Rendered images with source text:
§ §

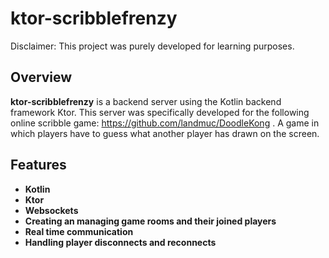 # ktor-scribblefrenzy
Disclaimer: This project was purely developed for learning purposes.

## Overview
**ktor-scribblefrenzy** is a backend server using the Kotlin backend framework Ktor. This server was specifically developed for the following online scribble game: https://github.com/landmuc/DoodleKong . A game in which players have to guess what another player has drawn on the screen.



## Features

- **Kotlin**
- **Ktor**
- **Websockets**
- **Creating an managing game rooms and their joined players**
- **Real time communication**
- **Handling player disconnects and reconnects**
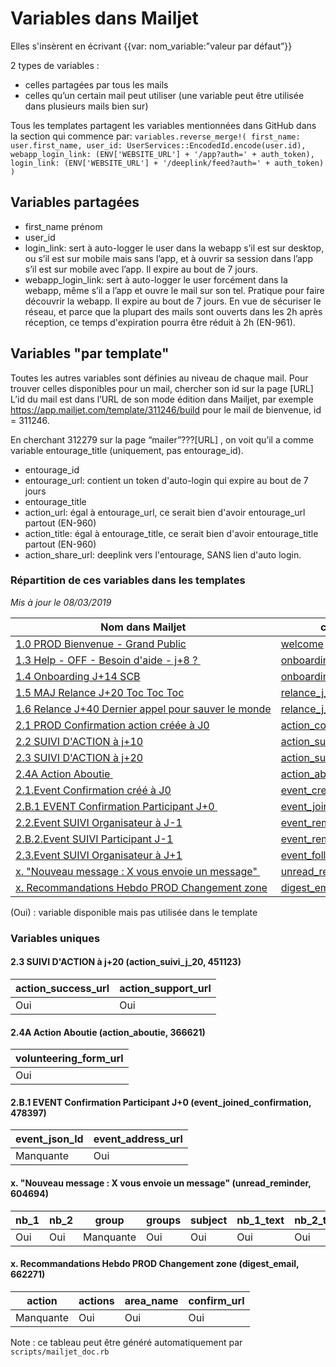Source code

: # Variables dans Mailjet

Elles s'insèrent en écrivant {{var: nom_variable:”valeur par défaut”}}

2 types de variables :
- celles partagées par tous les mails
- celles qu’un certain mail peut utiliser (une variable peut être utilisée dans plusieurs mails bien sur)


Tous les templates partagent les variables mentionnées dans GitHub dans la section qui commence par:
`variables.reverse_merge!(
first_name: user.first_name,
user_id: UserServices::EncodedId.encode(user.id),
webapp_login_link: (ENV['WEBSITE_URL'] + '/app?auth=' + auth_token),
login_link: (ENV['WEBSITE_URL'] + '/deeplink/feed?auth=' + auth_token)
 )
 `

## Variables partagées
- first_name prénom
- user_id
- login_link: sert à auto-logger le user dans la webapp s’il est sur desktop, ou s’il est sur mobile mais sans l’app, et à ouvrir sa session dans l’app s’il est sur mobile avec l’app. Il expire au bout de 7 jours.
- webapp_login_link: sert à auto-logger le user forcément dans la webapp, même s’il a l’app et ouvre le mail sur son tel. Pratique pour faire découvrir la webapp. Il expire au bout de 7 jours. En vue de sécuriser le réseau, et parce que la plupart des mails sont ouverts dans les 2h après réception, ce temps d'expiration pourra être réduit à 2h (EN-961).


## Variables "par template"
Toutes les autres variables sont définies au niveau de chaque mail. Pour trouver celles disponibles pour un mail, chercher son id sur la page [URL]
L’id du mail est dans l’URL de son mode édition dans Mailjet, par exemple https://app.mailjet.com/template/311246/build pour le mail de bienvenue, id = 311246.

En cherchant 312279 sur la page “mailer”???[URL] , on voit qu’il a comme variable entourage_title (uniquement, pas entourage_id).

- entourage_id
- entourage_url: contient un token d'auto-login qui expire au bout de 7 jours
- entourage_title
- action_url: égal à entourage_url, ce serait bien d'avoir entourage_url partout (EN-960)
- action_title: égal à entourage_title, ce serait bien d'avoir entourage_title partout (EN-960)
- action_share_url: deeplink vers l'entourage, SANS lien d'auto login.

<!--generated:start-->
### Répartition de ces variables dans les templates
_Mis à jour le 08/03/2019_

| Nom dans Mailjet                                                                                                                               | campagne                                                                           | template                                                          | first_name | login_link | unsubscribe_url | user_id | webapp_login_link | entourage_title | entourage_share_url | entourage_url | event_date_time | event_place_name |
|------------------------------------------------------------------------------------------------------------------------------------------------|------------------------------------------------------------------------------------|-------------------------------------------------------------------|------------|------------|-----------------|---------|-------------------|-----------------|---------------------|---------------|-----------------|------------------|
| [1.0&nbsp;PROD&nbsp;Bienvenue&nbsp;-&nbsp;Grand&nbsp;Public](https://app.mailjet.com/template/311246/build)                                    | [welcome](https://app.mailjet.com/stats/campaigns-basic/6a0eRK)                    | [311246](https://app.mailjet.com/resource/template/311246/render) | Oui        | Oui        | Oui             | (Oui)   | (Oui)             |                 |                     |               |                 |                  |
| [1.3&nbsp;Help&nbsp;-&nbsp;OFF&nbsp;-&nbsp;Besoin&nbsp;d'aide&nbsp;-&nbsp;j+8&nbsp;?&nbsp;](https://app.mailjet.com/template/452755/build)     | [onboarding_j_8](https://app.mailjet.com/stats/campaigns-basic/6o06au)             | [452755](https://app.mailjet.com/resource/template/452755/render) | Oui        | Oui        | Oui             | (Oui)   | (Oui)             |                 |                     |               |                 |                  |
| [1.4&nbsp;Onboarding&nbsp;J+14&nbsp;SCB](https://app.mailjet.com/template/456172/build)                                                        | [onboarding_j_14](https://app.mailjet.com/stats/campaigns-basic/6nDUHQ)            | [456172](https://app.mailjet.com/resource/template/456172/render) | Oui        | Oui        | Oui             | (Oui)   | (Oui)             |                 |                     |               |                 |                  |
| [1.5&nbsp;MAJ&nbsp;Relance&nbsp;J+20&nbsp;Toc&nbsp;Toc&nbsp;Toc](https://app.mailjet.com/template/456175/build)                                | [relance_j_20](https://app.mailjet.com/stats/campaigns-basic/6o06ho)               | [456175](https://app.mailjet.com/resource/template/456175/render) | Oui        | Oui        | Oui             | (Oui)   | (Oui)             |                 |                     |               |                 |                  |
| [1.6&nbsp;Relance&nbsp;J+40&nbsp;Dernier&nbsp;appel&nbsp;pour&nbsp;sauver&nbsp;le&nbsp;monde](https://app.mailjet.com/template/456194/build)   | [relance_j_40](https://app.mailjet.com/stats/campaigns-basic/6o06mi)               | [456194](https://app.mailjet.com/resource/template/456194/render) | Oui        | Oui        | Oui             | (Oui)   | (Oui)             |                 |                     |               |                 |                  |
| [2.1&nbsp;PROD&nbsp;Confirmation&nbsp;action&nbsp;créée&nbsp;à&nbsp;J0](https://app.mailjet.com/template/312279/build)                         | [action_confirmation](https://app.mailjet.com/stats/campaigns-basic/6a0kGu)        | [312279](https://app.mailjet.com/resource/template/312279/render) | Oui        | Oui        | Oui             |         |                   | Oui             | Oui                 |               |                 |                  |
| [2.2&nbsp;SUIVI&nbsp;D'ACTION&nbsp;à&nbsp;j+10](https://app.mailjet.com/template/452754/build)                                                 | [action_suivi_j_10](https://app.mailjet.com/stats/campaigns-basic/6v5CeU)          | [452754](https://app.mailjet.com/resource/template/452754/render) | Oui        | Oui        | (Oui)           | (Oui)   | (Oui)             | Oui             | Oui                 | Oui           |                 |                  |
| [2.3&nbsp;SUIVI&nbsp;D'ACTION&nbsp;à&nbsp;j+20](https://app.mailjet.com/template/451123/build)                                                 | [action_suivi_j_20](https://app.mailjet.com/stats/campaigns-basic/6pH8Ik)          | [451123](https://app.mailjet.com/resource/template/451123/render) | Oui        | Oui        | (Oui)           | (Oui)   | (Oui)             | Oui             | Oui                 | (Oui)         |                 |                  |
| [2.4A&nbsp;Action&nbsp;Aboutie&nbsp;](https://app.mailjet.com/template/366621/build)                                                           | [action_aboutie](https://app.mailjet.com/stats/campaigns-basic/6pOZso)             | [366621](https://app.mailjet.com/resource/template/366621/render) | Oui        | Oui        | Oui             | (Oui)   | (Oui)             | Oui             | (Oui)               |               |                 |                  |
| [2.1.Event&nbsp;Confirmation&nbsp;créé&nbsp;à&nbsp;J0](https://app.mailjet.com/template/491291/build)                                          | [event_created_confirmation](https://app.mailjet.com/stats/campaigns-basic/6Gv8RE) | [491291](https://app.mailjet.com/resource/template/491291/render) | Oui        | Oui        | Oui             |         |                   | Oui             | Oui                 |               | Oui             | Oui              |
| [2.B.1&nbsp;EVENT&nbsp;Confirmation&nbsp;Participant&nbsp;J+0&nbsp;](https://app.mailjet.com/template/478397/build)                            | [event_joined_confirmation](https://app.mailjet.com/stats/campaigns-basic/6Gw2Cs)  | [478397](https://app.mailjet.com/resource/template/478397/render) | Oui        | Oui        | (Oui)           |         |                   | Oui             | Oui                 |               | Oui             | Oui              |
| [2.2.Event&nbsp;SUIVI&nbsp;Organisateur&nbsp;à&nbsp;J-1](https://app.mailjet.com/template/513115/build)                                        | [event_reminder_organizer](https://app.mailjet.com/stats/campaigns-basic/6GFOSO)   | [513115](https://app.mailjet.com/resource/template/513115/render) | Oui        | (Oui)      | Oui             |         |                   | Oui             | Oui                 | Oui           | Oui             | Oui              |
| [2.B.2.Event&nbsp;SUIVI&nbsp;Participant&nbsp;J-1](https://app.mailjet.com/template/491289/build)                                              | [event_reminder_participant](https://app.mailjet.com/stats/campaigns-basic/6GFOUk) | [491289](https://app.mailjet.com/resource/template/491289/render) | Oui        | (Oui)      | Oui             |         |                   | Oui             | Oui                 | Oui           | Oui             | Oui              |
| [2.3.Event&nbsp;SUIVI&nbsp;Organisateur&nbsp;à&nbsp;J+1](https://app.mailjet.com/template/491294/build)                                        | [event_followup_organizer](https://app.mailjet.com/stats/campaigns-basic/6H2z2S)   | [491294](https://app.mailjet.com/resource/template/491294/render) | Oui        | (Oui)      | Oui             |         |                   | Oui             |                     |               |                 |                  |
| [x.&nbsp;"Nouveau&nbsp;message&nbsp;:&nbsp;X&nbsp;vous&nbsp;envoie&nbsp;un&nbsp;message"&nbsp;](https://app.mailjet.com/template/604694/build) | [unread_reminder](https://app.mailjet.com/stats/campaigns-basic/6KX5W6)            | [604694](https://app.mailjet.com/resource/template/604694/render) | Oui        | Oui        | Oui             | (Oui)   | (Oui)             |                 |                     |               |                 |                  |
| [x.&nbsp;Recommandations&nbsp;Hebdo&nbsp;PROD&nbsp;Changement&nbsp;zone](https://app.mailjet.com/template/662271/build)                        | [digest_email](https://app.mailjet.com/stats/campaigns-basic/6KDzz2)               | [662271](https://app.mailjet.com/resource/template/662271/render) | Oui        | (Oui)      | Oui             | Oui     | (Oui)             |                 |                     |               |                 |                  |

(Oui) : variable disponible mais pas utilisée dans le template

### Variables uniques
#### 2.3 SUIVI D'ACTION à j+20 (action_suivi_j_20, 451123)

| action_success_url | action_support_url |
|--------------------|--------------------|
| Oui                | Oui                |

#### 2.4A Action Aboutie  (action_aboutie, 366621)

| volunteering_form_url |
|-----------------------|
| Oui                   |

#### 2.B.1 EVENT Confirmation Participant J+0  (event_joined_confirmation, 478397)

| event_json_ld | event_address_url |
|---------------|-------------------|
| Manquante     | Oui               |

#### x. "Nouveau message : X vous envoie un message"  (unread_reminder, 604694)

| nb_1 | nb_2 | group     | groups | subject | nb_1_text | nb_2_text | items_summary | author_summary |
|------|------|-----------|--------|---------|-----------|-----------|---------------|----------------|
| Oui  | Oui  | Manquante | Oui    | Oui     | Oui       | Oui       | Oui           | Oui            |

#### x. Recommandations Hebdo PROD Changement zone (digest_email, 662271)

| action    | actions | area_name | confirm_url |
|-----------|---------|-----------|-------------|
| Manquante | Oui     | Oui       | Oui         |

<!--generated:end-->

Note : ce tableau peut être généré automatiquement par `scripts/mailjet_doc.rb`
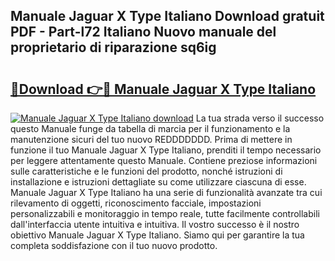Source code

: ## Manuale Jaguar X Type Italiano Download gratuit PDF - Part-l72 Italiano Nuovo manuale del proprietario di riparazione sq6ig

# <h2><a href="http://dfa9xo.blite.top/?on=Manuale+Jaguar+X+Type+Italiano">🔗Download 👉🔴 Manuale Jaguar X Type Italiano</a></h2>

[![Manuale Jaguar X Type Italiano download](https://i.imgur.com/lujVjoI.png)](http://dfa9xo.blite.top/?on=Manuale+Jaguar+X+Type+Italiano)
La tua strada verso il successo questo Manuale funge da tabella di marcia per il funzionamento e la manutenzione sicuri del tuo nuovo REDDDDDDD. Prima di mettere in funzione il tuo Manuale Jaguar X Type Italiano, prenditi il tempo necessario per leggere attentamente questo Manuale. Contiene preziose informazioni sulle caratteristiche e le funzioni del prodotto, nonché istruzioni di installazione e istruzioni dettagliate su come utilizzare ciascuna di esse. Manuale Jaguar X Type Italiano ha una serie di funzionalità avanzate tra cui rilevamento di oggetti, riconoscimento facciale, impostazioni personalizzabili e monitoraggio in tempo reale, tutte facilmente controllabili dall'interfaccia utente intuitiva e intuitiva. Il vostro successo è il nostro obiettivo Manuale Jaguar X Type Italiano. Siamo qui per garantire la tua completa soddisfazione con il tuo nuovo prodotto.
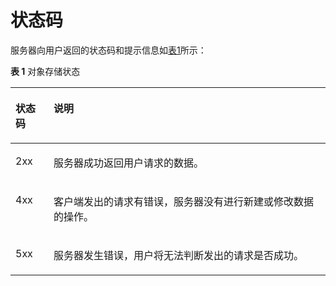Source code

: # 状态码<a name="ZH-CN_TOPIC_0136053617"></a>

服务器向用户返回的状态码和提示信息如[表1](#table6083869622854)所示：

**表 1**  对象存储状态

<a name="table6083869622854"></a>
<table><thead align="left"><tr id="row17410288"><th class="cellrowborder" valign="top" width="12.120000000000001%" id="mcps1.2.3.1.1"><p id="p947220"><a name="p947220"></a><a name="p947220"></a>状态码</p>
</th>
<th class="cellrowborder" valign="top" width="87.88%" id="mcps1.2.3.1.2"><p id="p9616025"><a name="p9616025"></a><a name="p9616025"></a>说明</p>
</th>
</tr>
</thead>
<tbody><tr id="row40700583"><td class="cellrowborder" valign="top" width="12.120000000000001%" headers="mcps1.2.3.1.1 "><p id="p8412901"><a name="p8412901"></a><a name="p8412901"></a>2xx</p>
</td>
<td class="cellrowborder" valign="top" width="87.88%" headers="mcps1.2.3.1.2 "><p id="p10356347"><a name="p10356347"></a><a name="p10356347"></a>服务器成功返回用户请求的数据。</p>
</td>
</tr>
<tr id="row26098263"><td class="cellrowborder" valign="top" width="12.120000000000001%" headers="mcps1.2.3.1.1 "><p id="p33584549"><a name="p33584549"></a><a name="p33584549"></a>4xx</p>
</td>
<td class="cellrowborder" valign="top" width="87.88%" headers="mcps1.2.3.1.2 "><p id="p35993952"><a name="p35993952"></a><a name="p35993952"></a>客户端发出的请求有错误，服务器没有进行新建或修改数据的操作。</p>
</td>
</tr>
<tr id="row55510113"><td class="cellrowborder" valign="top" width="12.120000000000001%" headers="mcps1.2.3.1.1 "><p id="p25322"><a name="p25322"></a><a name="p25322"></a>5xx</p>
</td>
<td class="cellrowborder" valign="top" width="87.88%" headers="mcps1.2.3.1.2 "><p id="p2051091"><a name="p2051091"></a><a name="p2051091"></a>服务器发生错误，用户将无法判断发出的请求是否成功。</p>
</td>
</tr>
</tbody>
</table>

§ §

Requirement: Go through the data and gather every line that holds "partout".

Written solution:
- action_url: égal à entourage_url, ce serait bien d'avoir entourage_url partout (EN-960)
- action_title: égal à entourage_title, ce serait bien d'avoir entourage_title partout (EN-960)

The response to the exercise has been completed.